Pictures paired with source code
--
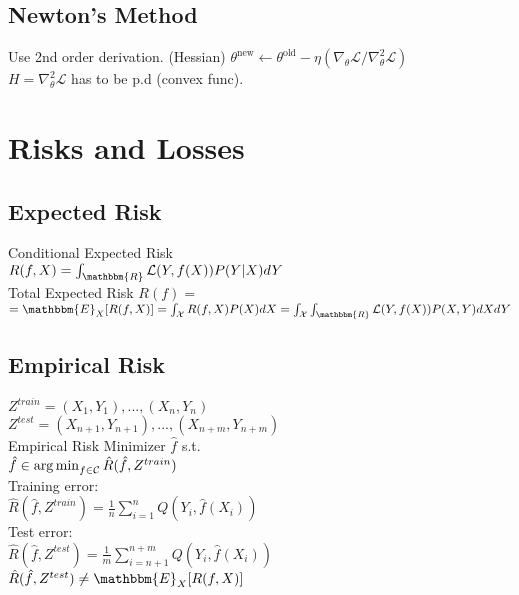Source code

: \subsection*{Newton's Method}
Use 2nd order derivation. (Hessian)
$\theta^{\mathrm{new}}\leftarrow\theta^{\mathrm{old}}-\eta(\nabla_{\theta}\mathcal{L}/\nabla^2_{\theta}\mathcal{L})$\\
$H=\nabla^2_{\theta}\mathcal{L}$ has to be p.d (convex func).

\section*{Risks and Losses}
\subsection*{Expected Risk}
Conditional Expected Risk\\
$R(f, X) = \int_{\mathbbm{R}} \mathcal{L}(Y,f(X))P(Y|X)dY$\\
Total Expected Risk
$R(f) =$\\
$= \mathbbm{E}_{X}[R(f,X)] =\int_{\mathcal{X}}R(f,X)P(X)dX =
\int_{\mathcal{X}}\int_{\mathbbm{R}} \mathcal{L}(Y,f(X))P(X,Y)dXdY$


\subsection*{Empirical Risk}
$Z^{train}={(X_1,Y_1),...,(X_n,Y_n)}$ \\
$Z^{test}={(X_{n+1},Y_{n+1}),...,(X_{n+m},Y_{n+m})}$\\
Empirical Risk Minimizer $\hat{f}$ s.t.\\
$\hat{f} \in \operatorname*{arg\,min}_{f \in \mathcal{C}} \hat{R}(\hat{f}, Z^{train})$\\
Training error:\\
$\hat{R}(\hat{f}, Z^{train}) = \frac{1}{n} \sum_{i=1}^n Q(Y_i, \hat{f}(X_i))$\\
Test error:\\
$\hat{R}(\hat{f}, Z^{test}) = \frac{1}{m} \sum_{i=n+1}^{n+m} Q(Y_i, \hat{f}(X_i))$\\
$\hat{R}(\hat{f}, Z^{test}) \neq \mathbbm{E}_{X}[R(f,X)]$



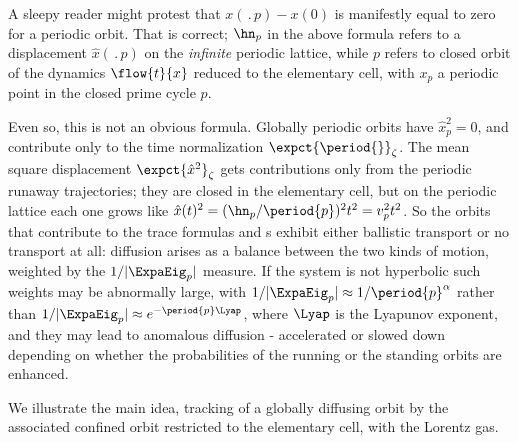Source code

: A sleepy reader might protest that $x(\period{p})-x(0)$ is manifestly
equal to zero for a periodic orbit. That is correct; $\hn_p$ in the
above formula refers to a displacement $\hat{x}(\period{p})$ on the
{\em infinite} periodic lattice, while $p$ refers to closed orbit of
the dynamics $\flow{t}{x}$ reduced to the elementary cell, with $x_p$
a periodic point in the closed prime cycle $p$.

Even so, this is not an obvious formula. Globally periodic orbits have
$\hat{x}_p^2 =0$, and contribute only to the time normalization
$\expct{\period{}}_\zeta$. The mean square displacement
$\expct{\hat{x}^2}_\zeta$ gets contributions only from the periodic
runaway trajectories; they are closed in the elementary cell, but on
the periodic lattice each one grows like $\hat{x}(t)^2 =
(\hn_{p}/\period{p})^2 t^2 = v^2_p t^2$.  So the orbits that
contribute to the trace formulas and \Fd s exhibit either ballistic
transport or no transport at all: diffusion arises as a balance
between the two kinds of motion, weighted by the $1/|\ExpaEig_p|$
measure. If the system is not hyperbolic such weights may be
abnormally large, with $1/|\ExpaEig_p| \approx 1/\period{p}^\alpha$
rather than $1/|\ExpaEig_p| \approx e^{-\period{p}\Lyap}$, where
$\Lyap$ is the Lyapunov exponent, and they may lead to anomalous
diffusion - accelerated or slowed down depending on whether the
probabilities of the running or the standing orbits are enhanced.

We illustrate the main idea, tracking of a globally diffusing
orbit by the associated confined orbit restricted to the
elementary cell, with the Lorentz gas.


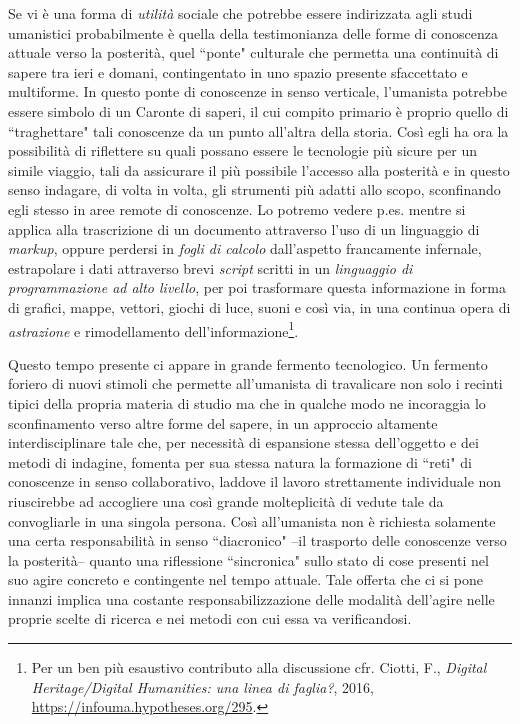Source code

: \documentclass[
  b5paper,
  twoside,
  12pt,
  chapterprefix=false,
  bibliography=totocnumbered,
  parskip=false]{scrbook}
\begin{document}
Se vi è una forma di \emph{utilità} sociale che potrebbe essere indirizzata agli studi umanistici probabilmente è quella della testimonianza delle forme di conoscenza attuale verso la posterità, quel ``ponte" culturale che permetta una continuità di sapere tra ieri e domani, contingentato in uno spazio presente sfaccettato e multiforme.
In questo ponte di conoscenze in senso verticale, l'umanista potrebbe essere simbolo di un Caronte di saperi, il cui compito primario è proprio quello di ``traghettare" tali conoscenze da un punto all'altra della storia. Così egli ha ora la possibilità di riflettere su quali possano essere le tecnologie più sicure per un simile viaggio, tali da assicurare il più possibile l'accesso alla posterità e in questo senso indagare, di volta in volta, gli strumenti più adatti allo scopo, sconfinando egli stesso in aree remote di conoscenze. Lo potremo vedere p.es. mentre si applica alla trascrizione di un documento attraverso l'uso di un linguaggio di \emph{markup}, oppure perdersi in \emph{fogli di calcolo} dall'aspetto francamente infernale, estrapolare i dati attraverso brevi \emph{script} scritti in un \emph{linguaggio di programmazione ad alto livello}, per poi trasformare questa informazione in forma di grafici, mappe, vettori, giochi di luce, suoni e così via, in una continua opera di \emph{astrazione} e rimodellamento dell'informazione\footnote{Per un ben più esaustivo contributo alla discussione cfr. Ciotti, F., \emph{Digital Heritage/Digital Humanities: una linea di faglia?}, 2016, \url{https://infouma.hypotheses.org/295}.}.

Questo tempo presente ci appare in grande fermento tecnologico. Un fermento foriero di nuovi stimoli che permette all'umanista di travalicare non solo i recinti tipici della propria materia di studio ma che in qualche modo ne incoraggia lo sconfinamento verso altre forme del sapere, in un approccio altamente interdisciplinare tale che, per necessità di espansione stessa dell'oggetto e dei metodi di indagine, fomenta per sua stessa natura la formazione di ``reti" di conoscenze in senso collaborativo, laddove il lavoro strettamente individuale non riuscirebbe ad accogliere una così grande molteplicità di vedute tale da convogliarle in una singola persona. Così all'umanista non è richiesta solamente una certa responsabilità in senso ``diacronico" --il trasporto delle conoscenze verso la posterità-- quanto una riflessione ``sincronica" sullo stato di cose presenti nel suo agire concreto e contingente nel tempo attuale. Tale offerta che ci si pone innanzi implica una costante responsabilizzazione delle modalità dell'agire nelle proprie scelte di ricerca e nei metodi con cui essa va verificandosi.
\end{document}
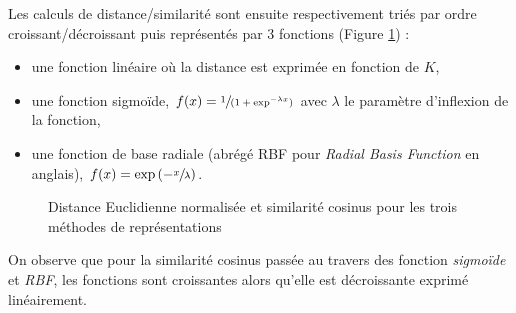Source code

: Les calculs de distance/similarité sont ensuite respectivement triés par ordre croissant/décroissant puis représentés par 3 fonctions (Figure \ref{fig:resume_dist_simil}) : 

\begin{itemize}
\item une fonction linéaire où la distance est exprimée en fonction de $K$, 
\item une fonction sigmoïde, $f(x) = \sfrac{1}{(1+\exp^{-\lambda x})}$ avec $\lambda$ le paramètre d'inflexion de la fonction, 
\item une fonction de base radiale (abrégé RBF pour \textit{Radial Basis Function} en anglais), $f(x) = \exp\left(-\sfrac{x}{\lambda} \right)$.\\
\end{itemize}

\begin{figure}
    \centering
    \hfill
    \caption{Distance Euclidienne normalisée  et similarité cosinus  pour les trois méthodes de représentations}
    \label{fig:resume_dist_simil}
\end{figure}

On observe que pour la similarité cosinus passée au travers des fonction \textit{sigmoïde} et \textit{RBF}, les fonctions sont croissantes alors qu'elle est décroissante exprimé linéairement.

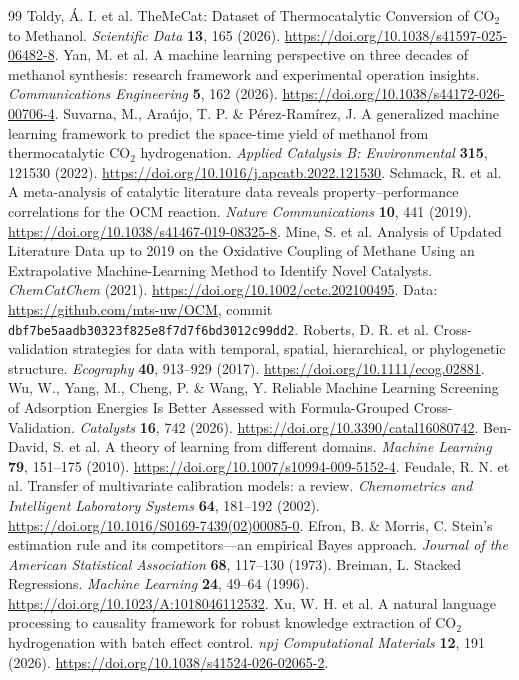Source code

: \begin{thebibliography}{99}\small\setlength{\itemsep}{1pt}
 Toldy, \'A. I. et al. TheMeCat: Dataset of Thermocatalytic Conversion of CO$_2$ to Methanol. \emph{Scientific Data} \textbf{13}, 165 (2026). \url{https://doi.org/10.1038/s41597-025-06482-8}.
 Yan, M. et al. A machine learning perspective on three decades of methanol synthesis: research framework and experimental operation insights. \emph{Communications Engineering} \textbf{5}, 162 (2026). \url{https://doi.org/10.1038/s44172-026-00706-4}.
 Suvarna, M., Ara\'ujo, T. P. \& P\'erez-Ram\'irez, J. A generalized machine learning framework to predict the space-time yield of methanol from thermocatalytic CO$_2$ hydrogenation. \emph{Applied Catalysis B: Environmental} \textbf{315}, 121530 (2022). \url{https://doi.org/10.1016/j.apcatb.2022.121530}.
 Schmack, R. et al. A meta-analysis of catalytic literature data reveals property--performance correlations for the OCM reaction. \emph{Nature Communications} \textbf{10}, 441 (2019). \url{https://doi.org/10.1038/s41467-019-08325-8}.
 Mine, S. et al. Analysis of Updated Literature Data up to 2019 on the Oxidative Coupling of Methane Using an Extrapolative Machine-Learning Method to Identify Novel Catalysts. \emph{ChemCatChem} (2021). \url{https://doi.org/10.1002/cctc.202100495}. Data: \url{https://github.com/mts-uw/OCM}, commit \texttt{dbf7be5aadb30323f825e8f7d7f6bd3012c99dd2}.
 Roberts, D. R. et al. Cross-validation strategies for data with temporal, spatial, hierarchical, or phylogenetic structure. \emph{Ecography} \textbf{40}, 913--929 (2017). \url{https://doi.org/10.1111/ecog.02881}.
 Wu, W., Yang, M., Cheng, P. \& Wang, Y. Reliable Machine Learning Screening of Adsorption Energies Is Better Assessed with Formula-Grouped Cross-Validation. \emph{Catalysts} \textbf{16}, 742 (2026). \url{https://doi.org/10.3390/catal16080742}.
 Ben-David, S. et al. A theory of learning from different domains. \emph{Machine Learning} \textbf{79}, 151--175 (2010). \url{https://doi.org/10.1007/s10994-009-5152-4}.
 Feudale, R. N. et al. Transfer of multivariate calibration models: a review. \emph{Chemometrics and Intelligent Laboratory Systems} \textbf{64}, 181--192 (2002). \url{https://doi.org/10.1016/S0169-7439(02)00085-0}.
 Efron, B. \& Morris, C. Stein's estimation rule and its competitors---an empirical Bayes approach. \emph{Journal of the American Statistical Association} \textbf{68}, 117--130 (1973).
 Breiman, L. Stacked Regressions. \emph{Machine Learning} \textbf{24}, 49--64 (1996). \url{https://doi.org/10.1023/A:1018046112532}.
 Xu, W. H. et al. A natural language processing to causality framework for robust knowledge extraction of CO$_2$ hydrogenation with batch effect control. \emph{npj Computational Materials} \textbf{12}, 191 (2026). \url{https://doi.org/10.1038/s41524-026-02065-2}.


\end{thebibliography}
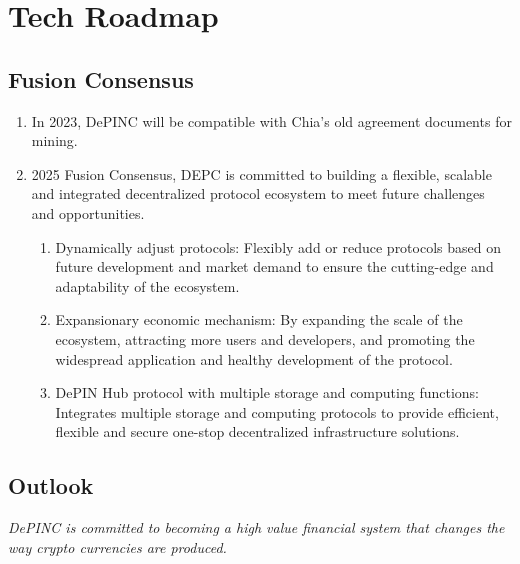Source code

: \chapter{Tech Roadmap}
\section{Fusion Consensus}
\begin{enumerate}
    \item In 2023, DePINC will be compatible with Chia's old agreement documents for mining.
    \item 2025 Fusion Consensus, DEPC is committed to building a flexible, scalable and integrated decentralized protocol ecosystem to meet future challenges and opportunities.
    \begin{enumerate}
        \item Dynamically adjust protocols: Flexibly add or reduce protocols based on future development and market demand to ensure the cutting-edge and adaptability of the ecosystem.
        \item Expansionary economic mechanism: By expanding the scale of the ecosystem, attracting more users and developers, and promoting the widespread application and healthy development of the protocol.
        \item DePIN Hub protocol with multiple storage and computing functions: Integrates multiple storage and computing protocols to provide efficient, flexible and secure one-stop decentralized infrastructure solutions.
    \end{enumerate}
\end{enumerate}
\pagebreak
\section{Outlook}
\begin{flushleft}
    \textit{DePINC is committed to becoming a high value financial system that changes the way crypto currencies are produced.}
\end{flushleft}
--
**Required work**
From the records above, output only the lines starting at the one containing "Total Expected Risk" and ending at the one containing "We illustrate the", word for word. Pictures stay out.

**Result below**
Total Expected Risk
$R(f) =$\\
$= \mathbbm{E}_{X}[R(f,X)] =\int_{\mathcal{X}}R(f,X)P(X)dX =
\int_{\mathcal{X}}\int_{\mathbbm{R}} \mathcal{L}(Y,f(X))P(X,Y)dXdY$


\subsection*{Empirical Risk}
$Z^{train}={(X_1,Y_1),...,(X_n,Y_n)}$ \\
$Z^{test}={(X_{n+1},Y_{n+1}),...,(X_{n+m},Y_{n+m})}$\\
Empirical Risk Minimizer $\hat{f}$ s.t.\\
$\hat{f} \in \operatorname*{arg\,min}_{f \in \mathcal{C}} \hat{R}(\hat{f}, Z^{train})$\\
Training error:\\
$\hat{R}(\hat{f}, Z^{train}) = \frac{1}{n} \sum_{i=1}^n Q(Y_i, \hat{f}(X_i))$\\
Test error:\\
$\hat{R}(\hat{f}, Z^{test}) = \frac{1}{m} \sum_{i=n+1}^{n+m} Q(Y_i, \hat{f}(X_i))$\\
$\hat{R}(\hat{f}, Z^{test}) \neq \mathbbm{E}_{X}[R(f,X)]$



Source code

: A sleepy reader might protest that $x(\period{p})-x(0)$ is manifestly
equal to zero for a periodic orbit. That is correct; $\hn_p$ in the
above formula refers to a displacement $\hat{x}(\period{p})$ on the
{\em infinite} periodic lattice, while $p$ refers to closed orbit of
the dynamics $\flow{t}{x}$ reduced to the elementary cell, with $x_p$
a periodic point in the closed prime cycle $p$.

Even so, this is not an obvious formula. Globally periodic orbits have
$\hat{x}_p^2 =0$, and contribute only to the time normalization
$\expct{\period{}}_\zeta$. The mean square displacement
$\expct{\hat{x}^2}_\zeta$ gets contributions only from the periodic
runaway trajectories; they are closed in the elementary cell, but on
the periodic lattice each one grows like $\hat{x}(t)^2 =
(\hn_{p}/\period{p})^2 t^2 = v^2_p t^2$.  So the orbits that
contribute to the trace formulas and \Fd s exhibit either ballistic
transport or no transport at all: diffusion arises as a balance
between the two kinds of motion, weighted by the $1/|\ExpaEig_p|$
measure. If the system is not hyperbolic such weights may be
abnormally large, with $1/|\ExpaEig_p| \approx 1/\period{p}^\alpha$
rather than $1/|\ExpaEig_p| \approx e^{-\period{p}\Lyap}$, where
$\Lyap$ is the Lyapunov exponent, and they may lead to anomalous
diffusion - accelerated or slowed down depending on whether the
probabilities of the running or the standing orbits are enhanced.

We illustrate the main idea, tracking of a globally diffusing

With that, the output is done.